Je ne suis pas là pour être aimé, de Stéphane Brizé * * *

Le deuxième film de Stéphane Brizé confirme son goût pour les personnages à la croisée des chemins, qu’il confronte à la possibilité de sortir du cadre, social ou familial, où ils ont été jusqu’ici confinés. Patrick Chesnais et Anne Consigny illuminent cette histoire de rencontre presque manquée…
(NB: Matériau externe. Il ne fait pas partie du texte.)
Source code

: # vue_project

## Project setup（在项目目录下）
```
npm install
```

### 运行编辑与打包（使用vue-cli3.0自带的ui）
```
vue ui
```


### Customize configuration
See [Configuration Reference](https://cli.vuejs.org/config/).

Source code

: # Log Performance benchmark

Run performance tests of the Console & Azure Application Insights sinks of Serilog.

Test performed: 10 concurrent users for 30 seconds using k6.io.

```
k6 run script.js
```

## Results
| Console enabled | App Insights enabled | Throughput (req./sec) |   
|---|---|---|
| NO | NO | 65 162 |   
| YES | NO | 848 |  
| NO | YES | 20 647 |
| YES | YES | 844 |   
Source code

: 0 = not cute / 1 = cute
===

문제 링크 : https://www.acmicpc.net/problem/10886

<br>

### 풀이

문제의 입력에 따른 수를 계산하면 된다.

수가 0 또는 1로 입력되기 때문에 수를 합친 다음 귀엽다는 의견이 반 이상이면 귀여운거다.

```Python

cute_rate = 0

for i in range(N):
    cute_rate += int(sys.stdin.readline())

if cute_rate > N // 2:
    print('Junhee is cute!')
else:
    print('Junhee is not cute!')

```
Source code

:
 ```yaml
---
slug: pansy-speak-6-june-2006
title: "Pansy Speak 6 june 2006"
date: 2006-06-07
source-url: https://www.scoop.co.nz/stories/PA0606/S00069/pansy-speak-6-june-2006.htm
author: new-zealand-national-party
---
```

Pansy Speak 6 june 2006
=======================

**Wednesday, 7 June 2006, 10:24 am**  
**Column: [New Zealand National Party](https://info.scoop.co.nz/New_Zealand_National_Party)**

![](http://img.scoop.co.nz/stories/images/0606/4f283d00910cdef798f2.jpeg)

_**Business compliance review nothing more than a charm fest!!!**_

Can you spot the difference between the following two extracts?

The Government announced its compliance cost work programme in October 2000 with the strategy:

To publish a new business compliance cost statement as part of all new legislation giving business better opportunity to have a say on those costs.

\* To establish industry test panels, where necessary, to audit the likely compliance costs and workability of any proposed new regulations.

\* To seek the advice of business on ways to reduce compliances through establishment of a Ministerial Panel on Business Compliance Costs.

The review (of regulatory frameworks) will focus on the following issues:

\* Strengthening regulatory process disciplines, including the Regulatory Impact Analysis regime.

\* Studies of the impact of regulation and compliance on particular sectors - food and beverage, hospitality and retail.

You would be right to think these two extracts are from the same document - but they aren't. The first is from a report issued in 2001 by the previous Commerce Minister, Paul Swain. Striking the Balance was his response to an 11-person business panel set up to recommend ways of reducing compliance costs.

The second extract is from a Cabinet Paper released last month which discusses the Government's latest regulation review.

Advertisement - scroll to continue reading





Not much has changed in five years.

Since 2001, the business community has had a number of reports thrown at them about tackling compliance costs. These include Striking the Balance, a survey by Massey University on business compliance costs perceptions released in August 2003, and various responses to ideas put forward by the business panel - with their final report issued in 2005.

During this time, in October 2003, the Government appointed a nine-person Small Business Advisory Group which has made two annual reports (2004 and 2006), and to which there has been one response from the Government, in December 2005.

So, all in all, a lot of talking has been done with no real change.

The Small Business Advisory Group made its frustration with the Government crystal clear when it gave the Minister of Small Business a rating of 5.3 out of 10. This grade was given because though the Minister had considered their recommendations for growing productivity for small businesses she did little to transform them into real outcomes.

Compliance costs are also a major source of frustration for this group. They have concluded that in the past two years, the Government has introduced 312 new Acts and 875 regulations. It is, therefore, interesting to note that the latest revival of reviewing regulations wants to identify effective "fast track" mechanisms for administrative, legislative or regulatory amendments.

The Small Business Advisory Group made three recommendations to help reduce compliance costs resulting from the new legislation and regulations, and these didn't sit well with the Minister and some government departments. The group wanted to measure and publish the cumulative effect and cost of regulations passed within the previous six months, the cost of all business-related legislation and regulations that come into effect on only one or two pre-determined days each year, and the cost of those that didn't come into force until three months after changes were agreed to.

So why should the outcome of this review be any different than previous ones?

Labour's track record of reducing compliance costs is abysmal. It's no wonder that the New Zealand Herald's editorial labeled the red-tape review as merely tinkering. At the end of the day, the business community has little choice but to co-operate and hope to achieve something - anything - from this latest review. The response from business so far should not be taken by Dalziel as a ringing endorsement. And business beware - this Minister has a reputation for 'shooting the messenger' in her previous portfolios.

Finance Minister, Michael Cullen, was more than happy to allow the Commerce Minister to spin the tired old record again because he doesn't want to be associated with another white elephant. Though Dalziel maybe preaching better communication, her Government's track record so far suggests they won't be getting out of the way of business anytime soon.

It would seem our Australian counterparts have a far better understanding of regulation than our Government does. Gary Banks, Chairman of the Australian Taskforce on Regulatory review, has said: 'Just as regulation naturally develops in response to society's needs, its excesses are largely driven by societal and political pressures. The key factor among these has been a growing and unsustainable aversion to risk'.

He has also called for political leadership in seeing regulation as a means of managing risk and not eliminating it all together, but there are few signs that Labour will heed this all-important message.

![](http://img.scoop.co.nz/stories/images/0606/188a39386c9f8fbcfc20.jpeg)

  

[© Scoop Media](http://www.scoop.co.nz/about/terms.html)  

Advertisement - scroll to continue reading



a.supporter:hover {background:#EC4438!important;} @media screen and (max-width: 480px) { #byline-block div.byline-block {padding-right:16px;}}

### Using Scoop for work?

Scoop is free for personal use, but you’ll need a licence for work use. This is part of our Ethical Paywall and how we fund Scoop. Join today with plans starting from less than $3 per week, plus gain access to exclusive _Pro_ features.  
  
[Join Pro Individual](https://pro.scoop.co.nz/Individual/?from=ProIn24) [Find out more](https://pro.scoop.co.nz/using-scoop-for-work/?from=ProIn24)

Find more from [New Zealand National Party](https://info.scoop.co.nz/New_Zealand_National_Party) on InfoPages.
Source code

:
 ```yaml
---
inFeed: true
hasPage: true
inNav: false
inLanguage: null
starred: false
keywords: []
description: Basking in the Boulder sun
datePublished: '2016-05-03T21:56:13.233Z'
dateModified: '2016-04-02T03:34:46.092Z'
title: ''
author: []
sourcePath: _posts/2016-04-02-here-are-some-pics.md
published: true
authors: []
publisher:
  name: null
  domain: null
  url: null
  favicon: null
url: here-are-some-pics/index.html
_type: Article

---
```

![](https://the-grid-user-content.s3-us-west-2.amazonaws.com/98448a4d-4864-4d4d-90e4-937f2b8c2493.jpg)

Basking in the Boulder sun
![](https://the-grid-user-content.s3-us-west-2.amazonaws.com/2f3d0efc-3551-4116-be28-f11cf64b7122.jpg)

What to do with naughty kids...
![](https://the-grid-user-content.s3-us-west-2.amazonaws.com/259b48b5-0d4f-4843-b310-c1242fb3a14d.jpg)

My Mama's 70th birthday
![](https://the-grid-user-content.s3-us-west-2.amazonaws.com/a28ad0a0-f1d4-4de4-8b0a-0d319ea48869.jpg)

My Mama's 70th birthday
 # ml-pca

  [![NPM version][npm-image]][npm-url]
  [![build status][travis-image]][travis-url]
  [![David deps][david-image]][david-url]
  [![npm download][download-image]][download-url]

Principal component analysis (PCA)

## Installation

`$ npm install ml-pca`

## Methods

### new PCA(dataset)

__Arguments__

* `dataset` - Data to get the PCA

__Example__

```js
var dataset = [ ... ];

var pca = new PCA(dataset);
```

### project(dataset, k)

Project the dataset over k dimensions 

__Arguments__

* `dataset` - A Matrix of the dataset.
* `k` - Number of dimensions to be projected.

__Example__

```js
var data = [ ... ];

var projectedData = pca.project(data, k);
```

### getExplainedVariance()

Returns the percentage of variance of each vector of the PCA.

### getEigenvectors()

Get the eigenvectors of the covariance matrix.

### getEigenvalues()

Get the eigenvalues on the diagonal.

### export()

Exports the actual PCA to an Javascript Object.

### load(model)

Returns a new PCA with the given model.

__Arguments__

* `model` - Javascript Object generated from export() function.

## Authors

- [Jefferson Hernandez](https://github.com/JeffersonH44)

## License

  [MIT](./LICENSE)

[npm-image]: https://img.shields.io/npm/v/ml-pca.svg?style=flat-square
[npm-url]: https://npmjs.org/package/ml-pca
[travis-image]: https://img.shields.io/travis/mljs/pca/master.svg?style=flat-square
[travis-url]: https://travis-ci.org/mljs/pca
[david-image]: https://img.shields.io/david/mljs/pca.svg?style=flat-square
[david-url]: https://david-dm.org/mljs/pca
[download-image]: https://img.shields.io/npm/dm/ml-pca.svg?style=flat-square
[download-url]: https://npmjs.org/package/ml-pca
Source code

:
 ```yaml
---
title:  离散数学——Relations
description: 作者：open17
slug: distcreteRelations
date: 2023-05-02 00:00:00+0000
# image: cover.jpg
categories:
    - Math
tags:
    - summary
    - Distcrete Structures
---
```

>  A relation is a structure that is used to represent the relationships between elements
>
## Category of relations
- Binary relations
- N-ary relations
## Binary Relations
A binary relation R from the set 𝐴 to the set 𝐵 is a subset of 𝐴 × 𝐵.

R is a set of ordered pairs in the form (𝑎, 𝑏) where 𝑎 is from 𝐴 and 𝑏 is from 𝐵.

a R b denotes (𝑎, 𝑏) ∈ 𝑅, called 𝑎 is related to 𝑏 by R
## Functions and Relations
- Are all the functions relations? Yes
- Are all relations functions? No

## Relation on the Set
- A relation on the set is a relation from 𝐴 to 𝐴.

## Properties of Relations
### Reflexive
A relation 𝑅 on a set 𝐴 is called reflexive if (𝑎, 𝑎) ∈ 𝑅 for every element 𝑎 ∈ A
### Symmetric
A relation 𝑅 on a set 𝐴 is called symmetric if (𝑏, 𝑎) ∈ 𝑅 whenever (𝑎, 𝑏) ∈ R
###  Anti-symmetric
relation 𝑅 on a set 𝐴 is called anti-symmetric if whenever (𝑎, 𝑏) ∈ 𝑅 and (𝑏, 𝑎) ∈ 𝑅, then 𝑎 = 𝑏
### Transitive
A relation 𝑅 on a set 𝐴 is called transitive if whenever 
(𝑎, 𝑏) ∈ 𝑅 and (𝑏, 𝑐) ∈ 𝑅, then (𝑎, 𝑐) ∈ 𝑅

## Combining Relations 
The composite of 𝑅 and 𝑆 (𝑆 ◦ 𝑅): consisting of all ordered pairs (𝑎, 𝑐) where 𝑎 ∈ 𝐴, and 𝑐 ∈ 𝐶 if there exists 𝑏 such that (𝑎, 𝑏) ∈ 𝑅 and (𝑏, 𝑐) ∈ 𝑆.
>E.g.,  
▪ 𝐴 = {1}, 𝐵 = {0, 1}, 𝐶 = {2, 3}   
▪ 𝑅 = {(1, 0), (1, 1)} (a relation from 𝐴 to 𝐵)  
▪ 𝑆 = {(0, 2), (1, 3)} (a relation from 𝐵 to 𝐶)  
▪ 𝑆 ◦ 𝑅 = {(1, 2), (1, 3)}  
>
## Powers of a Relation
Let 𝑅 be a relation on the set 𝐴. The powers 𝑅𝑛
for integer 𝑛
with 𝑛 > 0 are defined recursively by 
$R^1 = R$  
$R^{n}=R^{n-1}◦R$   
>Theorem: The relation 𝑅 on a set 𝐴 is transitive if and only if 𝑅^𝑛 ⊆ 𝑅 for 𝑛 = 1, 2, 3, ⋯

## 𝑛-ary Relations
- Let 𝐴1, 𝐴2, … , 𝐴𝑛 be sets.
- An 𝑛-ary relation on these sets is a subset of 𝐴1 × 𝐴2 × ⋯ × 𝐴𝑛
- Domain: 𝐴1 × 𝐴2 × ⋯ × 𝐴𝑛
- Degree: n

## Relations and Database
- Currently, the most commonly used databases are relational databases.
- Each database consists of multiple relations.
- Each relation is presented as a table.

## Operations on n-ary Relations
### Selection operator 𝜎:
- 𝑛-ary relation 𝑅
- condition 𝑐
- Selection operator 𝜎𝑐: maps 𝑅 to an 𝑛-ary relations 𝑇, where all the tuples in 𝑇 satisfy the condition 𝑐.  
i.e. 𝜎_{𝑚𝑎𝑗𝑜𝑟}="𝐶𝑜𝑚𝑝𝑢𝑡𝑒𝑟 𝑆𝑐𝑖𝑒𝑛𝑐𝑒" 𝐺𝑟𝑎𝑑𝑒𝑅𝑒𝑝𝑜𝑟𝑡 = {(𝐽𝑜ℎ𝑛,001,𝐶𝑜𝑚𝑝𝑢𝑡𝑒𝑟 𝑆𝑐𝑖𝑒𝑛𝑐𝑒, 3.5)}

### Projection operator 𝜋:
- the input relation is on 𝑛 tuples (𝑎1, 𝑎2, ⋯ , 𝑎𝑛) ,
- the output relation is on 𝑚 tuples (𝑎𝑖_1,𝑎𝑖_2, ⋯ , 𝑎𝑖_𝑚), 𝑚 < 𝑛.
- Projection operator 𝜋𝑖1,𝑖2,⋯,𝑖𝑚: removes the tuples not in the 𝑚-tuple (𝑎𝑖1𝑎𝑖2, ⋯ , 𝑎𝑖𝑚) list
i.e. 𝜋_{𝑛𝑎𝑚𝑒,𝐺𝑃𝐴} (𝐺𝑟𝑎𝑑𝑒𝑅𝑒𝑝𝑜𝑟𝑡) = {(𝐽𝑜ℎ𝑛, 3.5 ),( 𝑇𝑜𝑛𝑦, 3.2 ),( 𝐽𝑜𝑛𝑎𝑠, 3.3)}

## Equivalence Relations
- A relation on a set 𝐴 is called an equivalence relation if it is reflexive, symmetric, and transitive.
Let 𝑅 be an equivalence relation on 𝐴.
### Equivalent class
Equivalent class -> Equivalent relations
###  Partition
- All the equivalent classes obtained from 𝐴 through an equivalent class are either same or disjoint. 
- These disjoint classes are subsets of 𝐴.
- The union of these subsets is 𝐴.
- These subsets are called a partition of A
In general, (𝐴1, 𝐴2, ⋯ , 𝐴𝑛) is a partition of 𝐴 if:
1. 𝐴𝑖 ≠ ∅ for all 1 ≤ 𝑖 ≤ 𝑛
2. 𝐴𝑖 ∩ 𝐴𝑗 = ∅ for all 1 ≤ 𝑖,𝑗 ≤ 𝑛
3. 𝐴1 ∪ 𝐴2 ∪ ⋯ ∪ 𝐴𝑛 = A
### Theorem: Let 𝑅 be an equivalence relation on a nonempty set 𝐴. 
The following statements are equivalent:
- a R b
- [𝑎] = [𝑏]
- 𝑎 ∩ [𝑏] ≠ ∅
Jean-Claude Delsart est huissier de justice, métier pas commode où l’on s’attire rarement l’affection des usagers. Ce quinquagénaire divorcé a des rapports aussi peu intimes avec son fils, qui suit timidement sa voie, qu’avec son père, qui est la terreur de sa maison de retraite. Il n’a pas encore l’âge de l’un, mais il n’a plus l’âge de l’autre ; tout laisse sentir que dans cette famille, les générations pourraient bien se succéder en se ressemblant. Mais bien qu’il en fasse peu d’usage, Jean-Claude a un cœur, que deux incidents rappellent à son bon souvenir. Premier incident : essoufflé par les escaliers qu’il ne cesse de monter, il se fait prescrire un effort modéré par son cardiologue, ce qui lui sert de prétexte pour pousser enfin la porte du cours de tango qui fait face à son étude. Deuxième incident : au cours de tango, il y a Fanfan. Grave complication du deuxième incident : Fanfan est fiancée.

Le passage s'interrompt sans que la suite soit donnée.